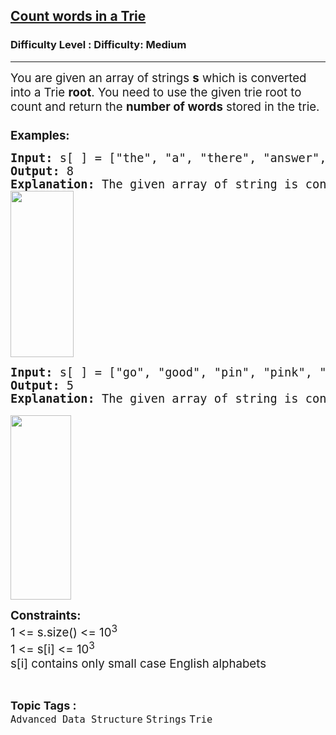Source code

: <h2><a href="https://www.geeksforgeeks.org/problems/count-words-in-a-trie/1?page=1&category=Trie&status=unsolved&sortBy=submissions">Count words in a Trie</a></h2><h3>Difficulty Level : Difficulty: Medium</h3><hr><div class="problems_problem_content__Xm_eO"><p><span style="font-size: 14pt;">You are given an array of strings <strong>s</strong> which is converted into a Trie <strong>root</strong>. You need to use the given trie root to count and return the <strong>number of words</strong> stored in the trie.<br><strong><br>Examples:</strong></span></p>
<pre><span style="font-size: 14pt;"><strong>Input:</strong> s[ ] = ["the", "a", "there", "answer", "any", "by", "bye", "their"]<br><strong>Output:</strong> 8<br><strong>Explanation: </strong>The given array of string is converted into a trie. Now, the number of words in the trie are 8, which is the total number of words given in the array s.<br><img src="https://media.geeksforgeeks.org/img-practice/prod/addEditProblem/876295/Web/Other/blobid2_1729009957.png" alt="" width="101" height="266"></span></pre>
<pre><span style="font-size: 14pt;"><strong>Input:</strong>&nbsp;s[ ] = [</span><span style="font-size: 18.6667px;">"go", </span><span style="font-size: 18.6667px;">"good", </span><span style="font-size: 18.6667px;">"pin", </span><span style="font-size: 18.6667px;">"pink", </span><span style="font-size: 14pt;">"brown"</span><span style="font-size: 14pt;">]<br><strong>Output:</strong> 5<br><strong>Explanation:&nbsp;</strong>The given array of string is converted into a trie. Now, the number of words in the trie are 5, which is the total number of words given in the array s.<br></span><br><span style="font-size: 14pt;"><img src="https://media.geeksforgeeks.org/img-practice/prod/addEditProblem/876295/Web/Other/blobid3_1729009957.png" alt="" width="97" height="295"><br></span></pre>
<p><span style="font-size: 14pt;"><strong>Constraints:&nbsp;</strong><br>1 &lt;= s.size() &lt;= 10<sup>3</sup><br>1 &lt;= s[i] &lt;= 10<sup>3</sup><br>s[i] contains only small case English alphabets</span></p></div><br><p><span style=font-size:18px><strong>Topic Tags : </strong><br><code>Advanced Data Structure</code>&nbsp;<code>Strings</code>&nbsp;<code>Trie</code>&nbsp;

— Work item —
Copy out precisely the lines from the line with "in the trie.<br><strong><br>Examples:</strong></span></p>" to the line with "5<br><strong>Explanation:&nbsp;</strong>The given array" in the material above, including those two lines and omitting all the rest.

— Exercise response —
: <h2><a href="https://www.geeksforgeeks.org/problems/count-words-in-a-trie/1?page=1&category=Trie&status=unsolved&sortBy=submissions">Count words in a Trie</a></h2><h3>Difficulty Level : Difficulty: Medium</h3><hr><div class="problems_problem_content__Xm_eO"><p><span style="font-size: 14pt;">You are given an array of strings <strong>s</strong> which is converted into a Trie <strong>root</strong>. You need to use the given trie root to count and return the <strong>number of words</strong> stored in the trie.<br><strong><br>Examples:</strong></span></p>
<pre><span style="font-size: 14pt;"><strong>Input:</strong> s[ ] = ["the", "a", "there", "answer", "any", "by", "bye", "their"]<br><strong>Output:</strong> 8<br><strong>Explanation: </strong>The given array of string is converted into a trie. Now, the number of words in the trie are 8, which is the total number of words given in the array s.<br><img src="https://media.geeksforgeeks.org/img-practice/prod/addEditProblem/876295/Web/Other/blobid2_1729009957.png" alt="" width="101" height="266"></span></pre>
<pre><span style="font-size: 14pt;"><strong>Input:</strong>&nbsp;s[ ] = [</span><span style="font-size: 18.6667px;">"go", </span><span style="font-size: 18.6667px;">"good", </span><span style="font-size: 18.6667px;">"pin", </span><span style="font-size: 18.6667px;">"pink", </span><span style="font-size: 14pt;">"brown"</span><span style="font-size: 14pt;">]<br><strong>Output:</strong> 5<br><strong>Explanation:&nbsp;</strong>The given array of string is converted into a trie. Now, the number of words in the trie are 5, which is the total number of words given in the array s.<br></span><br><span style="font-size: 14pt;"><img src="https://media.geeksforgeeks.org/img-practice/prod/addEditProblem/876295/Web/Other/blobid3_1729009957.png" alt="" width="97" height="295"><br></span></pre>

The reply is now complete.